摂氏30度の夜
夏は人殺しの季節だ。
照りつける太陽、汗ばむ身体、這い回る害虫、狂うような熱気。
人間を苛つかせるために存在しているとしか思えないこの時期は、どうしようもく人を攻撃的にさせる。
俺もご多分に漏れず、日々怒りを募らせる。
夏が好きだという奴の気が知れない。
どいつもこいつも、夏は人を殴りたいのだ。
理性の効かない一部は既にお縄だが、多くの人々は辛うじて踏みとどまる。
自分の代わりに何かを殴りつけてくれるものに感情を委託する。
そのうちの一つが、音楽である。
特に、ロックである。
だから大規模な音楽フェスは夏にやるのだ。
冬だと寒くて外が使えないからだろって?
うるせえ黙ってろ。
しかし多くの世に溢れる音楽は「イェーイ!」「夏サイコー!」とのたまう。
別に俺はそういったアーティストを否定しない。
ただ、俺には信念があるのだ。
夏を褒め称える奴は夏に負けている、と。
実に哀れだ。
夏は人殺しをしたくなるが、グッとこらえて、音楽で夏を殺さなければならない。
そういうものだ、そういうものなのだ……
なーんて言ってみたが、正直育ってきたのは北国なもんで夏の恐怖はそんなに味わった経験がない。
ウザいと思ってるのは確かだけど。
俺にとっての夏は、夜遅く。
少し湿ったぬるい風とともにやって来た、ぼんやりまったりと動く時間。
なんとなく夜更かししたくなる季節だ。
そんな夏に聴く曲はアグレッシブな骨太チューンより、生活の淀みを感じさせるものがいい。

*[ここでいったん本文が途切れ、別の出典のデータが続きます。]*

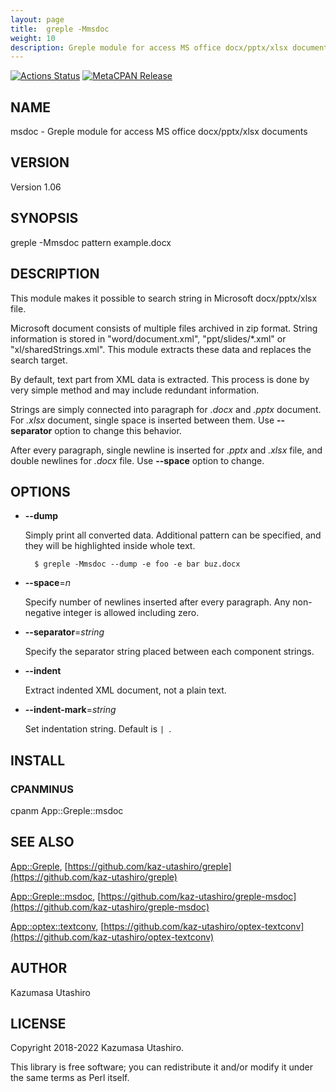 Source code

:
 ```yaml
---
layout: page
title:  greple -Mmsdoc
weight: 10
description: Greple module for access MS office docx/pptx/xlsx documents
---
```


[![Actions Status](https://github.com/kaz-utashiro/greple-msdoc/workflows/test/badge.svg)](https://github.com/kaz-utashiro/greple-msdoc/actions) [![MetaCPAN Release](https://badge.fury.io/pl/App-Greple-msdoc.svg)](https://metacpan.org/release/App-Greple-msdoc)
## NAME

msdoc - Greple module for access MS office docx/pptx/xlsx documents

## VERSION

Version 1.06

## SYNOPSIS

greple -Mmsdoc pattern example.docx

## DESCRIPTION

This module makes it possible to search string in Microsoft
docx/pptx/xlsx file.

Microsoft document consists of multiple files archived in zip format.
String information is stored in "word/document.xml",
"ppt/slides/\*.xml" or "xl/sharedStrings.xml".  This module extracts
these data and replaces the search target.

By default, text part from XML data is extracted.  This process is
done by very simple method and may include redundant information.

Strings are simply connected into paragraph for _.docx_ and _.pptx_
document.  For _.xlsx_ document, single space is inserted between
them.  Use **--separator** option to change this behavior.

After every paragraph, single newline is inserted for _.pptx_ and
_.xlsx_ file, and double newlines for _.docx_ file.  Use
**--space** option to change.

## OPTIONS

- **--dump**

    Simply print all converted data.  Additional pattern can be specified,
    and they will be highlighted inside whole text.

        $ greple -Mmsdoc --dump -e foo -e bar buz.docx

- **--space**=_n_

    Specify number of newlines inserted after every paragraph.  Any
    non-negative integer is allowed including zero.

- **--separator**=_string_

    Specify the separator string placed between each component strings.

- **--indent**

    Extract indented XML document, not a plain text.

- **--indent-mark**=_string_

    Set indentation string.  Default is `| `.

## INSTALL

### CPANMINUS

cpanm App::Greple::msdoc

## SEE ALSO

[App::Greple](https://metacpan.org/pod/App%3A%3AGreple),
[https://github.com/kaz-utashiro/greple](https://github.com/kaz-utashiro/greple)

[App::Greple::msdoc](https://metacpan.org/pod/App%3A%3AGreple%3A%3Amsdoc),
[https://github.com/kaz-utashiro/greple-msdoc](https://github.com/kaz-utashiro/greple-msdoc)

[App::optex::textconv](https://metacpan.org/pod/App%3A%3Aoptex%3A%3Atextconv),
[https://github.com/kaz-utashiro/optex-textconv](https://github.com/kaz-utashiro/optex-textconv)

## AUTHOR

Kazumasa Utashiro

## LICENSE

Copyright 2018-2022 Kazumasa Utashiro.

This library is free software; you can redistribute it and/or modify
it under the same terms as Perl itself.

それと、この季節のいいトコと言えば、ビールが美味いことだろうか。
「空腹は最高のスパイス」みたいな理論はあまり好きではないけれど、それでも美味いんだから仕方ない。
アナログフィッシュ(Analogfish) - Low.mp3 - YouTube
ビールが美味いから仕事をするし、ビールが美味いから夏を楽しめる。
人生なんざそんなもんでいいのかもしれない、なんて思う無職であった。